MadWombat · 6 years ago
I wonder if indexing and ranking could be decentralized. Lets say we design some data formats and protocols to exchange indexing and ranking information. Then maybe instead of getting a single Google, we could have a hierarchical system of indexers and rankers and some sort of consensus and trust algorithm to aggregate the information between them. Maybe offload indexing to the content providers altogether, i.e. if you want your website found, you need to maintain your own index. Maybe do a market on aggregator trust, if you don't like a particular result, the corresponding aggregator loses a bit of trust and its rankings become a bit less prominent.
allworknoplay · 6 years ago
Spitballing here, but what if instead of a monolithic page rank algorithm, you could combine individually maintained, open set rankings?

===Edit=== I mean to say you as the user would gain control over the ranking sources, the company operating this search service would perform the aggregation and effectively operate marketplace of ranking providers. ===end edit===

For example, one could be an index of "canonical" sites for a given search term, such that it would return an extremely high ranking for the result "news.ycombinator.com" if someone searches the term "hacker news". Layer on a "fraud" ranking built off lists of sites and pages known for fraud, a basic old-school page rank (simply order by link credit), and some other filters.

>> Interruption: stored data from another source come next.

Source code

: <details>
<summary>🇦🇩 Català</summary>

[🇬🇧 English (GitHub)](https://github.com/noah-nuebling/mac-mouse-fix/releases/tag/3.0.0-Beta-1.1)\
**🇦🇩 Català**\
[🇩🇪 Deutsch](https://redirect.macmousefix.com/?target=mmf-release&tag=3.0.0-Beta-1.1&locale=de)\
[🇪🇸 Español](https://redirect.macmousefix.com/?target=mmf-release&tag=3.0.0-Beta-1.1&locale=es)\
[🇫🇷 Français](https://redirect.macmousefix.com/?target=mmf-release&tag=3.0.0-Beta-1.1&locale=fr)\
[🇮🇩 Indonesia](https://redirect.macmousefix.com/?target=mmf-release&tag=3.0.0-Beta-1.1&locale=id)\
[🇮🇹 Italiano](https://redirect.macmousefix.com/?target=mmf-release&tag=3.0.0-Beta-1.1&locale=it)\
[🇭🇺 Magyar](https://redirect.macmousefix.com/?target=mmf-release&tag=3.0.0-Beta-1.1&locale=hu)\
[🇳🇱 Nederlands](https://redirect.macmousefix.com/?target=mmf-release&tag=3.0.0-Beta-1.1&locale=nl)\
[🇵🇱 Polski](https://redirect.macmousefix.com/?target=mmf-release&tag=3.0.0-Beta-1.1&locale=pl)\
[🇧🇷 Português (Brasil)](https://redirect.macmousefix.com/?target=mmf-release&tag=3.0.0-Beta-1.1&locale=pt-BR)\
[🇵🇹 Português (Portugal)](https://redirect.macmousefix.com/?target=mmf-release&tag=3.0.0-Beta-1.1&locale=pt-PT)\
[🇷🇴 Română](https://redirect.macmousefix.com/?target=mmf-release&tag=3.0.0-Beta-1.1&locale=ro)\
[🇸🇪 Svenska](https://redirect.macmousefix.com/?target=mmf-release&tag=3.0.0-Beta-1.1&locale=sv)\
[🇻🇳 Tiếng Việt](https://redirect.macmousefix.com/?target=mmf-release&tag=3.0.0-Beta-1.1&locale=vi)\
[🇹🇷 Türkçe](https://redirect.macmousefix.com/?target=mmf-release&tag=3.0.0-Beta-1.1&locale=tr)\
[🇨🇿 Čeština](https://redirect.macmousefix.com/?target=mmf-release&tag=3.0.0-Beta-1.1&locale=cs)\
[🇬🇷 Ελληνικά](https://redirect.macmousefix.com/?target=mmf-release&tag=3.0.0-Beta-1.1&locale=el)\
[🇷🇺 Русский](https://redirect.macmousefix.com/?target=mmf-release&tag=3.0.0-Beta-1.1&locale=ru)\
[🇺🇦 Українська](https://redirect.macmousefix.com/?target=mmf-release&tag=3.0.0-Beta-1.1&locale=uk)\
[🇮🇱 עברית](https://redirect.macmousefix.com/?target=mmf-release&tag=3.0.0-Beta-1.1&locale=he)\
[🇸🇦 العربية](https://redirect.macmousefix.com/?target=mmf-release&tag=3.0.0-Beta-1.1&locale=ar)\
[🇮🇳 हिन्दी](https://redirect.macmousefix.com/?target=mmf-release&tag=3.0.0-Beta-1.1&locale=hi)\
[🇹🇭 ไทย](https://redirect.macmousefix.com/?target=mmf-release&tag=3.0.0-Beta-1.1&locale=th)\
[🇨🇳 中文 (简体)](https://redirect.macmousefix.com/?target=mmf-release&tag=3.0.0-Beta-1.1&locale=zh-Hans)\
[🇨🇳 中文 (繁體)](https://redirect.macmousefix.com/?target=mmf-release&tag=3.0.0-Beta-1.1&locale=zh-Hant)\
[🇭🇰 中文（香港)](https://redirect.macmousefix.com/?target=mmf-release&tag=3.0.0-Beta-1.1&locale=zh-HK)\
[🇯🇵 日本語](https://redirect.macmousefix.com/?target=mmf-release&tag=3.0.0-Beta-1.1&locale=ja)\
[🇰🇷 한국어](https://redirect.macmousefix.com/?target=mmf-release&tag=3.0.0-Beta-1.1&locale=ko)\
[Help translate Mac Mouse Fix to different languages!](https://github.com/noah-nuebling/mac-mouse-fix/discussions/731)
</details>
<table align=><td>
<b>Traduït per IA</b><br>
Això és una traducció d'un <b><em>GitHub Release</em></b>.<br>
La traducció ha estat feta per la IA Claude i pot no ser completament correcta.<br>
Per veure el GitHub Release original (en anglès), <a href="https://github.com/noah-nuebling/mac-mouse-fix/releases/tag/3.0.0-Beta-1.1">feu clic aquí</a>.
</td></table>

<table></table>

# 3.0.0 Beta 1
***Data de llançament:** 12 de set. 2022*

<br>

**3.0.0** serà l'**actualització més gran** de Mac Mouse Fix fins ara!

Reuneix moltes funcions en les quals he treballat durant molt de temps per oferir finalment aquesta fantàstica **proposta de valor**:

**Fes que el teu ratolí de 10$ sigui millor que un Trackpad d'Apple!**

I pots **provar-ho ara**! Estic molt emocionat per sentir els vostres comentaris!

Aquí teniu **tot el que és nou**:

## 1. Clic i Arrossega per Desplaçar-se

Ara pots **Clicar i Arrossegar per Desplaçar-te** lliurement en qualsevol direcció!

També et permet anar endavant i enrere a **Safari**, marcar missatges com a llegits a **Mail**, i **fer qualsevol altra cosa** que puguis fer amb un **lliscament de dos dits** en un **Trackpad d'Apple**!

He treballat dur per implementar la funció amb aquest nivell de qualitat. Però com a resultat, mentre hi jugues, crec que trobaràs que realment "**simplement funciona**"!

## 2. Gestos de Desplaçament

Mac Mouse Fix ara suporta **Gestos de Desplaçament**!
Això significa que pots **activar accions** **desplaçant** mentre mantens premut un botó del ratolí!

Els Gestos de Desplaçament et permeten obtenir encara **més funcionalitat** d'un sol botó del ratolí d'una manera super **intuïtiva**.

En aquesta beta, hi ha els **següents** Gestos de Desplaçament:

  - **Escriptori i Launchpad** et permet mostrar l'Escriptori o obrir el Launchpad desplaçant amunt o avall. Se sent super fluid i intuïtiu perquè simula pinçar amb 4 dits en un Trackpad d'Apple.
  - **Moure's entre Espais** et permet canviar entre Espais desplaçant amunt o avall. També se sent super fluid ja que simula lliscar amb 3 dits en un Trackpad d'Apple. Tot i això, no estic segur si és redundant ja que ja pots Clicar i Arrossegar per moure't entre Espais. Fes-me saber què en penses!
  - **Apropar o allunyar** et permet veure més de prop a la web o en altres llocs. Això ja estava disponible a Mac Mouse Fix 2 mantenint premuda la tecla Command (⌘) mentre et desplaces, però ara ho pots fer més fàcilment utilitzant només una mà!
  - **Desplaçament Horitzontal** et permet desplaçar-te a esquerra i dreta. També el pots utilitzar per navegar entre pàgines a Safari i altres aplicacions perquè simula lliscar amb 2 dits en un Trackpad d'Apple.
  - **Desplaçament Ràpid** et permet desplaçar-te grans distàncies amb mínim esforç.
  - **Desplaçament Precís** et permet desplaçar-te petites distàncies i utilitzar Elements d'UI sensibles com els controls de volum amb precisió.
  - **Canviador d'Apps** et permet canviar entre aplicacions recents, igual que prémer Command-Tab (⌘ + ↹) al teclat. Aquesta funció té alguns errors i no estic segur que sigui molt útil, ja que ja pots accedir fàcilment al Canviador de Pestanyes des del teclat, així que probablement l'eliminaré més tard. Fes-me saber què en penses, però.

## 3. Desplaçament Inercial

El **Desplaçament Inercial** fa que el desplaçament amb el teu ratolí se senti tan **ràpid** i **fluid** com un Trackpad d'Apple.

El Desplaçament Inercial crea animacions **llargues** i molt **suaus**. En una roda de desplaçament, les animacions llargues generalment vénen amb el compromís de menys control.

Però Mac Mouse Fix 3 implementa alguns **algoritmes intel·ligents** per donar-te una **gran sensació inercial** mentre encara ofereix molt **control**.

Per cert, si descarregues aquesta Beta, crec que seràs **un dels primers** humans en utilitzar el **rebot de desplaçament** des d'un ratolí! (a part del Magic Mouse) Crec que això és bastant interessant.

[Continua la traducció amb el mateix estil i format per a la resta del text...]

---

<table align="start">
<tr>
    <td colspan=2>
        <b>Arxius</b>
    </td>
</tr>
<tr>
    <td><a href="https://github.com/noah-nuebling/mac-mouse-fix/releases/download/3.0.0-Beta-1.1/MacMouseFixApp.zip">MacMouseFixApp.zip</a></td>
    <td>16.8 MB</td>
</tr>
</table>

You could compose the global ranking dynamically based off weighted averages of the different ranked sets, and drill down to see what individual ones recommended.

Seems hard to crunch in real time, but not sure. It'd certainly be nicer to have different orgs competing to maintain focused lists, rather than a gargantuan behemoth that doesn't have to respond to anyone.

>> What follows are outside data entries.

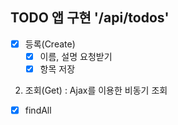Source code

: ## TODO 앱 구현 '/api/todos'

- [x] 등록(Create)
  - [x] 이름, 설명 요청받기
  - [x] 항목 저장
2. 조회(Get) : Ajax를 이용한 비동기 조회
- [x] findAll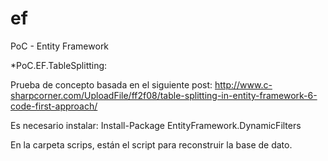 # ef
PoC - Entity Framework


*PoC.EF.TableSplitting:

Prueba de concepto basada en el siguiente post: http://www.c-sharpcorner.com/UploadFile/ff2f08/table-splitting-in-entity-framework-6-code-first-approach/

Es necesario instalar: Install-Package EntityFramework.DynamicFilters

En la carpeta scrips, están el script para reconstruir la base de dato.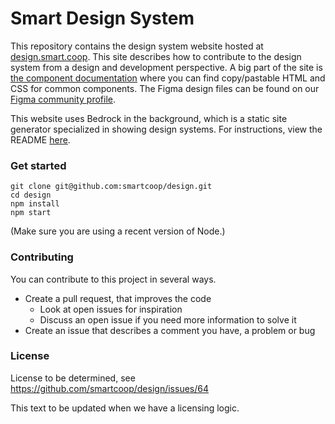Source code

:# Smart Design System

This repository contains the design system website hosted at <a href="https://design.smart.coop/">design.smart.coop</a>. This site describes how to contribute to the design system from a design and development perspective. A big part of the site is <a href="https://design.smart.coop/development/component-documentation.html">the component documentation</a> where you can find copy/pastable HTML and CSS for common components. The Figma design files can be found on our [Figma community profile](https://www.figma.com/@smartcoop).

This website uses Bedrock in the background, which is a static site generator specialized in showing design systems. For instructions, view the README <a href="https://github.com/usebedrock/bedrock">here</a>.

### Get started

    git clone git@github.com:smartcoop/design.git
    cd design
    npm install
    npm start

(Make sure you are using a recent version of Node.)

### Contributing

You can contribute to this project in several ways.

* Create a pull request, that improves the code
    * Look at open issues for inspiration
    * Discuss an open issue if you need more information to solve it
* Create an issue that describes a comment you have, a problem or bug

### License

License to be determined, see https://github.com/smartcoop/design/issues/64

This text to be updated when we have a licensing logic.


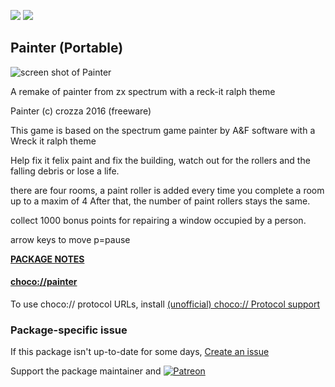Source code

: [![](https://img.shields.io/chocolatey/v/painter?color=green&label=painter)](https://chocolatey.org/packages/painter) [![](https://img.shields.io/chocolatey/dt/painter)](https://chocolatey.org/packages/painter)

## Painter (Portable)

![screen shot of Painter](http://pjsfreeware.synthasite.com/resources/speccypaint.png)

A remake of painter from zx spectrum with a reck-it ralph theme				

Painter (c) crozza 2016 (freeware)

This game is based on the spectrum game painter by A&F software with a Wreck it ralph theme

Help fix it felix paint and fix the building, watch out for the rollers and the falling debris or lose a life.

there are four rooms, a paint roller is added every time you complete a room up to a maxim of 4 After that, the number of paint rollers stays the same.

collect 1000 bonus points for repairing a window occupied by a person.

arrow keys to move
p=pause

**[PACKAGE NOTES](https://github.com/bcurran3/ChocolateyPackages/blob/master/painter/readme.md)**

#### [choco://painter](choco://painter)
To use choco:// protocol URLs, install [(unofficial) choco:// Protocol support ](https://chocolatey.org/packages/choco-protocol-support)

### Package-specific issue
If this package isn't up-to-date for some days, [Create an issue](https://github.com/tunisiano187/Chocolatey-packages/issues/new/choose)

Support the package maintainer and [![Patreon](https://cdn.jsdelivr.net/gh/tunisiano187/Chocolatey-packages@d15c4e19c709e7148588d4523ffc6dd3cd3c7e5e/icons/patreon.png)](https://www.patreon.com/bePatron?u=39585820)

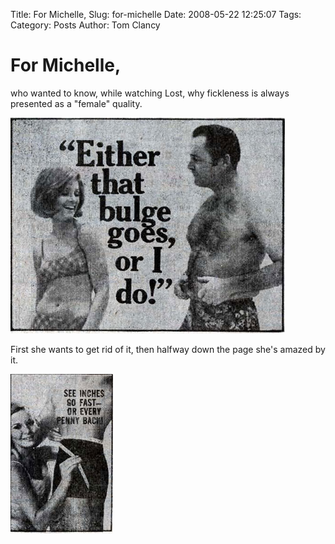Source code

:Title: For Michelle,
Slug: for-michelle
Date: 2008-05-22 12:25:07
Tags: 
Category: Posts
Author: Tom Clancy

# For Michelle,

who wanted to know, while watching Lost, why fickleness is always presented as a "female" quality.

<a href="/images/wordpress/2008/05/joe-weider-1.jpg" title="Joe Weider Big"><img src="/images/wordpress/2008/05/joe-weider-1.jpg" alt="Joe Weider Big" /></a>

First she wants to get rid of it, then halfway down the page she's amazed by it.

<a href="/images/wordpress/2008/05/joe-weider-2.jpg" title="Joe Weider Small"><img src="/images/wordpress/2008/05/joe-weider-2.jpg" alt="Joe Weider Small" /></a>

Maybe you could even channel ad or subscription revenue from the aggregator to the ranking agencies based off which results the user appeared to think were the best.

TaylorAlexander · 6 years ago
Well I suppose Google has some way of customizing search for different people. The big issue for me is that google tracks me to do this. Maybe there could be a way to deliver customized search where we securely held the details of our customization. Or we were pooled with similar users. I suppose if a ranking algorithm had all the possible parameters as variables, we could deliver our profile request on demand at the time of search. That would be nice. You could search as a Linux geek or as a music nut or see the results different political groups get.
dublin · 6 years ago
Building something like this becomes much easier with Xanadu-style bidirectional links. Of course, building those is hard, but eliminating the gatekeeper-censors may finally be the incentive required to get bidi links built. It's also worth noting that such a system will have to have some metrics for trust by multiple communities (e.g. Joe may think say, mercola.com is a good and reliable source of health info, while Jane thinks he's stuck in the past - People should be able to choose whether they value Joe's or Jane's opinion more, affecting the weights they'll see). In addition (and this is hard, too), those metrics should not be substantially game-able by those seeking to either promote or demote sites for their own ends. This requires a very distributed trust network.
bobajeff · 6 years ago
I like the idea of local personalized search ranking that evolves based off of a on device neural network. I'm not sure how that would be work though.
sogen · 6 years ago
Sounds like ad-Blocker repos, nice!
asdff · 6 years ago
Not to mention all the people who will carefully study whatever new system, looking for their angle to game the ranking.
daveloyall · 6 years ago
> When you rank, you pick winners and losers.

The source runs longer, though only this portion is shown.